Unnamed: 0,ZipCode,Month,Year,CustomerClass,Combined,TotalCustomers,TotalTherms,AverageTherms
0,91901,10,2019,C,Y,0,0,0
1,91901,10,2019,R,Y,2098,42738,20
2,91902,10,2019,C,Y,0,0,0


In [5]:
gas_df = gas_df[gas_df['ZipCode'].isin(official_zip_codes)].copy()
gas_df.shape

(28548, 8)

In [6]:
# Drop Zip Codes/Rows with 0 Customers
gas_df = gas_df[gas_df['TotalCustomers'] != 0]
gas_df.shape

(13867, 8)

In [7]:
# group by the following to combine commercial & residential consumers into 1 row
gas_df = gas_df.groupby(['ZipCode', 'Year','Month']).sum()
gas_df = gas_df.reset_index()
gas_df.head(3)

Unnamed: 0,ZipCode,Year,Month,TotalCustomers,TotalTherms,AverageTherms
0,91901,2012,1,2711,148354,292
1,91901,2012,2,2704,138102,283
2,91901,2012,3,2674,159852,309


# Electric

In [None]:
base_sdge_dir = root + raw + 'SDGE/'
folder = 'Electric'
elect_df = concatenator(base_sdge_dir, folder)

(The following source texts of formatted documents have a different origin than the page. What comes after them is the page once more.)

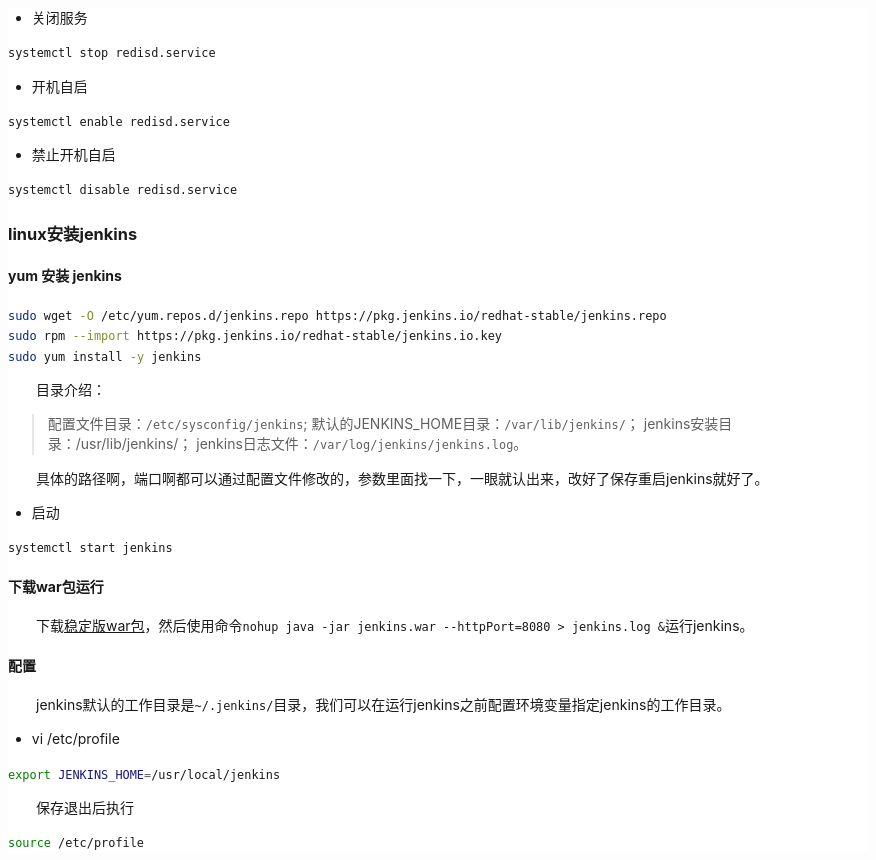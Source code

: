 - 关闭服务

```bash
systemctl stop redisd.service
```

- 开机自启

```bash
systemctl enable redisd.service
```

- 禁止开机自启

```bash
systemctl disable redisd.service
```

### linux安装jenkins

#### yum 安装 jenkins 

```bash
sudo wget -O /etc/yum.repos.d/jenkins.repo https://pkg.jenkins.io/redhat-stable/jenkins.repo
sudo rpm --import https://pkg.jenkins.io/redhat-stable/jenkins.io.key
sudo yum install -y jenkins
```

&emsp;&emsp;目录介绍：

>配置文件目录：`/etc/sysconfig/jenkins`;
>默认的JENKINS_HOME目录：`/var/lib/jenkins/`；
>jenkins安装目录：/usr/lib/jenkins/；
>jenkins日志文件：`/var/log/jenkins/jenkins.log`。

&emsp;&emsp;具体的路径啊，端口啊都可以通过配置文件修改的，参数里面找一下，一眼就认出来，改好了保存重启jenkins就好了。

- 启动

```bash
systemctl start jenkins
```

#### 下载war包运行

&emsp;&emsp;下载[稳定版war包](https://updates.jenkins-ci.org/download/war/)，然后使用命令`nohup java -jar jenkins.war --httpPort=8080 > jenkins.log &`运行jenkins。

#### 配置

&emsp;&emsp;jenkins默认的工作目录是`~/.jenkins/`目录，我们可以在运行jenkins之前配置环境变量指定jenkins的工作目录。

- vi /etc/profile

```bash
export JENKINS_HOME=/usr/local/jenkins
```

&emsp;&emsp;保存退出后执行

```bash
source /etc/profile
```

print(f'Shape {elect_df.shape}\n', '--'*20)

elect_df.head(3)

In [None]:
elect_df = elect_df[elect_df['ZipCode'].isin(official_zip_codes)].copy()
elect_df.shape

In [None]:
# Drop Zip Codes/Rows with 0 Customers
elect_df = elect_df.loc[elect_df['TotalCustomers'] != 0]
elect_df.shape

In [None]:
# group by the following to combine commercial & residential consumers into 1 row
elect_df = elect_df.groupby(['ZipCode', 'Year','Month']).sum()
elect_df = elect_df.reset_index()
elect_df.head(3)

# Merge Gas & Electric

In [None]:
sdge_df = pd.merge(gas_df, elect_df, on=['ZipCode', 'Year', 'Month'], suffixes=('_gas','_elect'))
sdge_df.head(3)

In [None]:
sdge_df.shape

In [None]:
clean_data_dir = root + clean

sdge_df.to_parquet(clean_data_dir + 'sdge.parquet.gzip', compression='gzip', index=False)

In [None]:
print('SDGE Data is READY TO ROCK!!!!')

In [None]:
import boto3
import sagemaker

# Sagemaker session
sess = sagemaker.Session()

# bucket = "my-bucket"
bucket = sess.default_bucket()

file_name = 'sdge.parquet.gzip'
file_path = 'Clean_Data/' + file_name

# Upload flow to S3
s3_client = boto3.client("s3")
s3_client.upload_file(clean_data_dir + file_name, bucket, file_path)